Hawking also expressed concerns about Trump's travel ban, calling it “inefficient” and explaining how it should be done.

“His travel ban brands as Islamic State terrorists all citizens of six mainly Muslim countries, but not including America's allies such as Iraq, Saudi Arabia and Qatar, which allegedly help finance Islamic State,” he said. “This blanket ban is inefficient and prevents America recruiting skilled people from these countries.

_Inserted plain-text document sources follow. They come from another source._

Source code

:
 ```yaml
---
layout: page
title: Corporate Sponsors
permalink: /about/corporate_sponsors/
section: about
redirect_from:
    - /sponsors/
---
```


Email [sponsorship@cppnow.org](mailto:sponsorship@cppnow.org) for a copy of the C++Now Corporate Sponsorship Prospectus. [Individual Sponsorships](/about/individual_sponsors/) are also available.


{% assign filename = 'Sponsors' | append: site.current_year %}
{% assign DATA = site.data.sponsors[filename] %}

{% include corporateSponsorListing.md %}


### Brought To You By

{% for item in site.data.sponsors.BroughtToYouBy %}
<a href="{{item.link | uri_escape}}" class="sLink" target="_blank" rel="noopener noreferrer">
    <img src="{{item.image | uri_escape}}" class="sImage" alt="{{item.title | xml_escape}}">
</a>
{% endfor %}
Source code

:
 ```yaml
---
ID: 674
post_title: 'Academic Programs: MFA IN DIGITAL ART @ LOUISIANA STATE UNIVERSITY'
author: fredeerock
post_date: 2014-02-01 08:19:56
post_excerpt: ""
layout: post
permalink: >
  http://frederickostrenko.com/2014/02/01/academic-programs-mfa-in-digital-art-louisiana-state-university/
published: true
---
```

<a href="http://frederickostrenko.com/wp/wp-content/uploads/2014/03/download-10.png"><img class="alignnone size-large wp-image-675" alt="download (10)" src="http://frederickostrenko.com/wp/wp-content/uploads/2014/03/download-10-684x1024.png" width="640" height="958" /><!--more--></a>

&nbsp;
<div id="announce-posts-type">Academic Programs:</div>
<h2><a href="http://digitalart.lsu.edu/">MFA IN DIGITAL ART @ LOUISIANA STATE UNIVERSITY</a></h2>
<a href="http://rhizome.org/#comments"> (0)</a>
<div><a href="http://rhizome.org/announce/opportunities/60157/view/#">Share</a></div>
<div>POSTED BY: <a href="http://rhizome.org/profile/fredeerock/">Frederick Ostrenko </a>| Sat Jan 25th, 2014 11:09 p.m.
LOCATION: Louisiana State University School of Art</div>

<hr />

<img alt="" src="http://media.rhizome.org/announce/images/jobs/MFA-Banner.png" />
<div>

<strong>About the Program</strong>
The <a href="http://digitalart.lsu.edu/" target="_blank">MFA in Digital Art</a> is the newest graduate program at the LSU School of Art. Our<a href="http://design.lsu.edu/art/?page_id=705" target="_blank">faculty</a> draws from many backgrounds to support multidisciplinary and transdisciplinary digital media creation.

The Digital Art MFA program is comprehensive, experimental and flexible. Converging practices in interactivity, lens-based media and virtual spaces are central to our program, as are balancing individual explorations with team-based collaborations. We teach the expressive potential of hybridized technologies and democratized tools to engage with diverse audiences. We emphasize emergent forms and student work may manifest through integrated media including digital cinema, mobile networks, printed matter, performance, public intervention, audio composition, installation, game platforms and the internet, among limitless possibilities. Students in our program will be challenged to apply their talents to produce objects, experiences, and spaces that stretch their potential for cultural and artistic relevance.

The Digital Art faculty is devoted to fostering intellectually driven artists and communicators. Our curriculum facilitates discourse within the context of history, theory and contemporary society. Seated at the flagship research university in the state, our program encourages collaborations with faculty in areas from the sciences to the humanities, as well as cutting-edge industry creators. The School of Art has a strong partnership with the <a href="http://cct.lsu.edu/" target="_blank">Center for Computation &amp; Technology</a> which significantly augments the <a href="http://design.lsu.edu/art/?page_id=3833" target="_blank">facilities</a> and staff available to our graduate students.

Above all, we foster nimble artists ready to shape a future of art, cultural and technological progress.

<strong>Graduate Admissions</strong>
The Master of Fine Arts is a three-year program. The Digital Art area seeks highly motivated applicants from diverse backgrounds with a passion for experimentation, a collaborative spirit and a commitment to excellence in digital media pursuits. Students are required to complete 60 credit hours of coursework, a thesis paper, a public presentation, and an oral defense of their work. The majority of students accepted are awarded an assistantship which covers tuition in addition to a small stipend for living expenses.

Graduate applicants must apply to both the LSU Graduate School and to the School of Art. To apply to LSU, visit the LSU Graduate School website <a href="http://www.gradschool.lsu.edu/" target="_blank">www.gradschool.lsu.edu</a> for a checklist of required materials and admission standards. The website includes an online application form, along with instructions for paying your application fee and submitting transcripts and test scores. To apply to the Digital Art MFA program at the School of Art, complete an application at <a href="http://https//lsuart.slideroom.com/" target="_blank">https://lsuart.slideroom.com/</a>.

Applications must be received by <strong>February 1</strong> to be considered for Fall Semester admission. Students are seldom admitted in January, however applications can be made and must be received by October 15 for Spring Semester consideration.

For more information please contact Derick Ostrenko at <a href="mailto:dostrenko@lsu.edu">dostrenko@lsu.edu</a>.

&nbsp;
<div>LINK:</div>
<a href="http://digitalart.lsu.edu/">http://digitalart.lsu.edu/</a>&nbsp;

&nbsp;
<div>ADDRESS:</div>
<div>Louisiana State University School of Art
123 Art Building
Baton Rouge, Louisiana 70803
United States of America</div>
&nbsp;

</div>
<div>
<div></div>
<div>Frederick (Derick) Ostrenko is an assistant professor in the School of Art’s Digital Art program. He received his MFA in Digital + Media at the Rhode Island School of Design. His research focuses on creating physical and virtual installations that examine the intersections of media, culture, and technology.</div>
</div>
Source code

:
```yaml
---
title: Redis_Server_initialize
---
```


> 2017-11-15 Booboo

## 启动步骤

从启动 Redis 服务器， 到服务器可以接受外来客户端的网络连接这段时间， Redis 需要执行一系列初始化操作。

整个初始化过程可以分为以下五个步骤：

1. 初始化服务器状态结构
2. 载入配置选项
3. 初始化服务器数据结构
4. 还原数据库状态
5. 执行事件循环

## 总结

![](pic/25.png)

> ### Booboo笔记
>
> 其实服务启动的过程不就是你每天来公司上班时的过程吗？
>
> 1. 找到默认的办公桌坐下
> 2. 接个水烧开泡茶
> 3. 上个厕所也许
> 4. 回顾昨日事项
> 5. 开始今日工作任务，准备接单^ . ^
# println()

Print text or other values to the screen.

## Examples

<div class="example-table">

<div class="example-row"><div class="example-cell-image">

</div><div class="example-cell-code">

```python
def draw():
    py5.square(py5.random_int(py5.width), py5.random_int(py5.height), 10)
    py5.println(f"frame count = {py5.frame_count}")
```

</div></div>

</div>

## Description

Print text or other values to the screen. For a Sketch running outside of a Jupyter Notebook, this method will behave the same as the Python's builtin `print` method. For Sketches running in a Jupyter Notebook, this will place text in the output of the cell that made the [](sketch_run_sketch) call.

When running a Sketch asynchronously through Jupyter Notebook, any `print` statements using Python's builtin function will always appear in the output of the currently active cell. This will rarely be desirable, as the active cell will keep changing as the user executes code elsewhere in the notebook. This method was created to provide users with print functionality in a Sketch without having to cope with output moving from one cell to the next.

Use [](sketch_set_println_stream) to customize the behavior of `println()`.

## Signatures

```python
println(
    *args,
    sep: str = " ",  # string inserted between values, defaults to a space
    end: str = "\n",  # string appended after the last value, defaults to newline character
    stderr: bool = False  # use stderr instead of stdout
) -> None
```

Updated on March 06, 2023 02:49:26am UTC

To be effective, it should be replaced by a more selective, intelligence-based approach.

“But again, I fear this may not happen, as Trump continues to appease his electorate.”

During the 11-minute interview, Hawking was asked for his opinion on a wide range of topics, including the true meaning of life, gender equality and artificial intelligence, a topic about which he has expressed grave concerns.

“Ever since the start of the industrial revolution, there have been fears of mass unemployment, as machines replaced humans,” he said Monday. “Instead, a demand for goods and services has risen in line with the increased capabilities. Whether this can continue indefinitely is an open question, but there is a greater danger from artificial intelligence if we allow it to become self-designing, for then it can improve itself rapidly, and we may lose control.”

Hawking called himself a feminist, saying: “I have always supported women's rights.”

Morgan brought up Britain's most powerful people — many of whom are women, including Queen Elizabeth, Prime Minister Theresa May, politicians Nicola Sturgeon and Amber Rudd, and Cressida Dick, commissioner of the Metropolitan Police Service.

Morgan asked Hawking whether this was scientific evidence of gender equality.

“It is not scientific proof of gender equality that is required, but general acceptance that women are at least the equals of men or better. This is coming,” Hawking replied. “If we factor in high-powered women in Europe as well, such as Angela Merkel, it seems we are witnessing a seismic shift for women to accede to high-level positions in politics and society. But there may still be a gap between those women achieving high public status and those in the private sector. I welcome these signs of women’s liberation.”

And he talked about his ambitions, saying he would be thrilled to one day travel in space.

“I have already completed a zero-gravity flight, which allowed me to float weightless, but my ultimate ambition is to fly into space,” Hawking said. “I thought no one would take me, but Richard Branson has offered me a seat on Virgin Galactic, and I said yes immediately. Since that day, I have never changed my mind.”

But when asked perhaps the most obvious question — whether Hawking agrees with many others that he may indeed be the most intelligent person alive — he said, “I would never claim this.”

“People who boast about their IQ are losers,” he added.